Things are wonderful for Fontane: a happy marriage, a beautiful young daughter and a terrific recording career.   He had just wrapped a rehearsal session at NBC and was headed home on the afternoon of Sept. 3, 1957, when he was blindsided by another car.  One of those who happened upon the accident scene reached in the driver’s side window of his totaled car and felt for his pulse, couldn’t find one and declared him dead.  The passerby was wrong.  It took the Los Angeles Fire Department rescue team over two hours to remove Fontane from the twisted wreckage.


@dvdblurayreport, Ralph Tribbey, DVD & Blu-ray Release Report
He had two broken legs, a crushed chest and a severe head injury (that’s just for starters).  Fontane is in a coma for 30 days and it is during this time that two events occur (echoed in Culberton’s book and played out in the 1963 Christian-themed biopic, The Tony Fontane Story).   

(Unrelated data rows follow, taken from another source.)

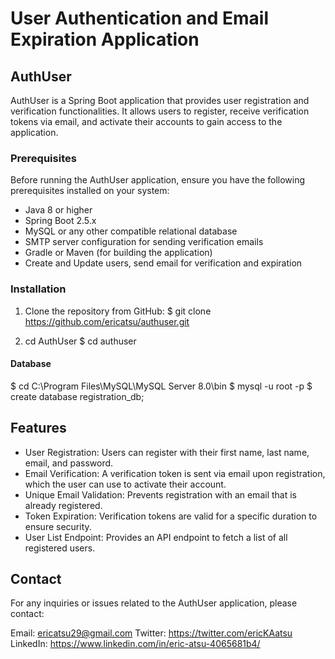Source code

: # User Authentication and Email Expiration Application

## AuthUser

AuthUser is a Spring Boot application that provides user registration and verification functionalities. It allows users to register, receive verification tokens via email, and activate their accounts to gain access to the application.

### Prerequisites

Before running the AuthUser application, ensure you have the following prerequisites installed on your system:

- Java 8 or higher
- Spring Boot 2.5.x
- MySQL or any other compatible relational database
- SMTP server configuration for sending verification emails
- Gradle or Maven (for building the application)
- Create and Update users, send email for verification and expiration

### Installation

1. Clone the repository from GitHub:
   $ git clone https://github.com/ericatsu/authuser.git

2. cd AuthUser
   $ cd authuser

#### Database

 $ cd C:\Program Files\MySQL\MySQL Server 8.0\bin
 $ mysql -u root -p
 $ create database registration_db;

## Features

- User Registration: Users can register with their first name, last name, email, and password.
- Email Verification: A verification token is sent via email upon registration, which the user can use to activate their account.
- Unique Email Validation: Prevents registration with an email that is already registered.
- Token Expiration: Verification tokens are valid for a specific duration to ensure security.
- User List Endpoint: Provides an API endpoint to fetch a list of all registered users.
  
## Contact

For any inquiries or issues related to the AuthUser application, please contact:

Email: <ericatsu29@gmail.com>
Twitter: <https://twitter.com/ericKAatsu>
LinkedIn: <https://www.linkedin.com/in/eric-atsu-4065681b4/>
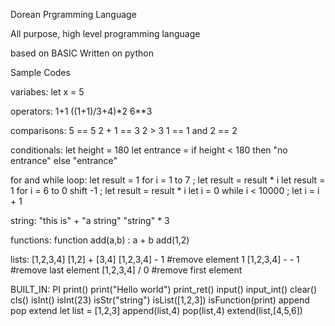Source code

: Dorean Prgramming Language 

All purpose, high level programming language 

based on BASIC Written on python 

Sample Codes

variabes:
let x = 5

operators:
1+1
((1+1)/3+4)*2
6**3

comparisons:
5 == 5
2 + 1 == 3
2 > 3
1 == 1  and 2 == 2

conditionals:
let height = 180
let entrance = if height < 180 then "no entrance" else "entrance"

for and while loop:
let result = 1
for i = 1 to 7 ; let result = result * i
let result = 1
for i = 6 to 0 shift -1 ; let result = result * i
let i = 0
while i < 10000 ; let i = i + 1

string:
"this is" + "a string"
"string" * 3


functions:
function add(a,b) : a + b
add(1,2)

lists:
[1,2,3,4]
[1,2] + [3,4]
[1,2,3,4] - 1 #remove element 1
[1,2,3,4] - - 1 #remove last element
[1,2,3,4] / 0 #remove first element

BUILT_IN:
PI
print()
print("Hello world")
print_ret()
input()
input_int()
clear()
cls()
isInt()
isInt(23)
isStr("string")
isList([1,2,3])
isFunction(print)
append
pop
extend
let list = [1,2,3]
append(list,4)
pop(list,4)
extend(list,[4,5,6])

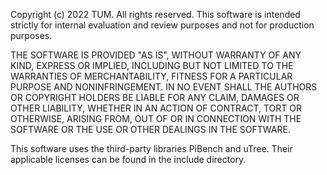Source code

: 
Copyright (c) 2022 TUM. All rights reserved. This software is intended strictly for internal evaluation and review purposes and not for production purposes.

THE SOFTWARE IS PROVIDED "AS IS", WITHOUT WARRANTY OF ANY KIND, EXPRESS OR IMPLIED, INCLUDING BUT NOT LIMITED TO THE WARRANTIES OF MERCHANTABILITY, FITNESS FOR A PARTICULAR PURPOSE AND NONINFRINGEMENT. IN NO EVENT SHALL THE AUTHORS OR COPYRIGHT HOLDERS BE LIABLE FOR ANY CLAIM, DAMAGES OR OTHER LIABILITY, WHETHER IN AN ACTION OF CONTRACT, TORT OR OTHERWISE, ARISING FROM, OUT OF OR IN CONNECTION WITH THE SOFTWARE OR THE USE OR OTHER DEALINGS IN THE SOFTWARE.

This software uses the third-party libraries PiBench and uTree. Their applicable licenses can be found in the include directory.
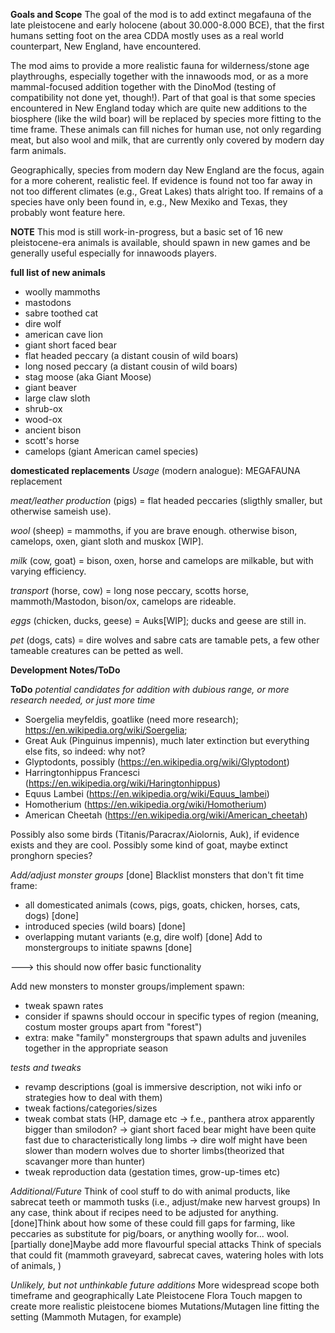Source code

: **Goals and Scope**
The goal of the mod is to add extinct megafauna of the late pleistocene and early holocene (about 30.000-8.000 BCE), that the first humans setting foot on the area CDDA mostly uses as a real world counterpart, New England, have encountered.

The mod aims to provide a more realistic fauna for wilderness/stone age playthroughs, especially together with the innawoods mod, or as a more mammal-focused addition together with the DinoMod (testing of compatibility not done yet, though!). Part of that goal is that some species encountered in New England today which are quite new additions to the biosphere (like the wild boar) will be replaced by species more fitting to the time frame. These animals can fill niches for human use, not only regarding meat, but also wool and milk, that are currently only covered by modern day farm animals.

Geographically, species from modern day New England are the focus, again for a more coherent, realistic feel. If evidence is found not too far away in not too different climates (e.g., Great Lakes) thats alright too. If remains of a species have only been found in, e.g., New Mexiko and Texas, they probably wont feature here.

**NOTE**
This mod is still work-in-progress, but a basic set of 16 new pleistocene-era animals is available, should spawn in new games and be generally useful especially for innawoods players.

**full list of new animals**
- woolly mammoths
- mastodons
- sabre toothed cat
- dire wolf
- american cave lion
- giant short faced bear
- flat headed peccary (a distant cousin of wild boars)
- long nosed peccary (a distant cousin of wild boars)
- stag moose (aka Giant Moose)
- giant beaver
- large claw sloth
- shrub-ox
- wood-ox
- ancient bison 
- scott's horse
- camelops (giant American camel species)

**domesticated replacements**
*Usage* (modern analogue): MEGAFAUNA replacement

*meat/leather production* (pigs) = flat headed peccaries (sligthly smaller, but otherwise sameish use).

*wool* (sheep) = mammoths, if you are brave enough. otherwise bison, camelops, oxen, giant sloth and muskox [WIP].

*milk* (cow, goat) = bison, oxen, horse and camelops are milkable, but with varying efficiency.

*transport* (horse, cow) = long nose peccary, scotts horse, mammoth/Mastodon, bison/ox, camelops are rideable.

*eggs* (chicken, ducks, geese) = Auks[WIP]; ducks and geese are still in.

*pet* (dogs, cats) = dire wolves and sabre cats are tamable pets, a few other tameable creatures can be petted as well.


**Development Notes/ToDo**

**ToDo**
*potential candidates for addition with dubious range, or more research needed, or just more time*
- Soergelia meyfeldis, goatlike (need more research); https://en.wikipedia.org/wiki/Soergelia;
- Great Auk (Pinguinus impennis), much later extinction but everything else fits, so indeed: why not?
- Glyptodonts, possibly (https://en.wikipedia.org/wiki/Glyptodont)
- Harringtonhippus Francesci (https://en.wikipedia.org/wiki/Haringtonhippus)
- Equus Lambei (https://en.wikipedia.org/wiki/Equus_lambei)
- Homotherium (https://en.wikipedia.org/wiki/Homotherium)
- American Cheetah (https://en.wikipedia.org/wiki/American_cheetah)

Possibly also some birds (Titanis/Paracrax/Aiolornis, Auk), if evidence exists and they are cool.
Possibly some kind of goat, maybe extinct pronghorn species?

*Add/adjust monster groups* [done]
Blacklist monsters that don't fit time frame:
- all domesticated animals (cows, pigs, goats, chicken, horses, cats, dogs) [done]
- introduced species (wild boars) [done]
- overlapping mutant variants (e.g, dire wolf) [done]
Add to monstergroups to initiate spawns [done]

---> this should now offer basic functionality

Add new monsters to monster groups/implement spawn:
- tweak spawn rates
- consider if spawns should occour in specific types of region (meaning, costum moster groups apart from "forest")
- extra: make "family" monstergroups that spawn adults and juveniles together in the appropriate season


*tests and tweaks*
- revamp descriptions (goal is immersive description, not wiki info or strategies how to deal with them)
- tweak factions/categories/sizes
- tweak combat stats (HP, damage etc 
    -> f.e., panthera atrox apparently bigger than smilodon?
    -> giant short faced bear might have been quite fast due to characteristically long limbs
    -> dire wolf might have been slower than modern wolves due to shorter limbs(theorized that scavanger more than hunter)
- tweak reproduction data (gestation times, grow-up-times etc)

*Additional/Future*
Think of cool stuff to do with animal products, like sabrecat teeth or mammoth tusks (i.e., adjust/make new harvest groups)
In any case, think about if recipes need to be adjusted for anything.
[done]Think about how some of these could fill gaps for farming, like peccaries as substitute for pig/boars, or anything woolly for... wool.
[partially done]Maybe add more flavourful special attacks
Think of specials that could fit (mammoth graveyard, sabrecat caves, watering holes with lots of animals, )

*Unlikely, but not unthinkable future additions*
More widespread scope both timeframe and geographically
Late Pleistocene Flora
Touch mapgen to create more realistic pleistocene biomes
Mutations/Mutagen line fitting the setting (Mammoth Mutagen, for example)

The first of these was with Kerry, at his bedside, she prays to God for his forgiveness, asks for her husband to return to her and promises to give her life to Jesus Christ.  The second event is when Tony awakes from the coma and starts on his road to recovery, he says that he had a vision from God that he was going to have a second chance at life.   


He gave up his pop music career, which generated a lawsuit from the William Morris Agency, who represented him with Mercury Records.  Between the medical bills and the legal issues, Tony Fontane was essentially bankrupt.


Tony and Kerry Fontane then embarked on a new joint-career journey.  He devoted himself to Gospel music, with her constantly at his side.   At first it was a struggle, but by the early 1960s he was well-established in the field.  His venues were no long nightclubs and concert halls, but churches.   He died June 30, 1974, at the age of 47 from cancer.


On Nov. 26, 1996, Kerry Vaughn Fontane died in Nashville.   The stone-age Tulle was gone.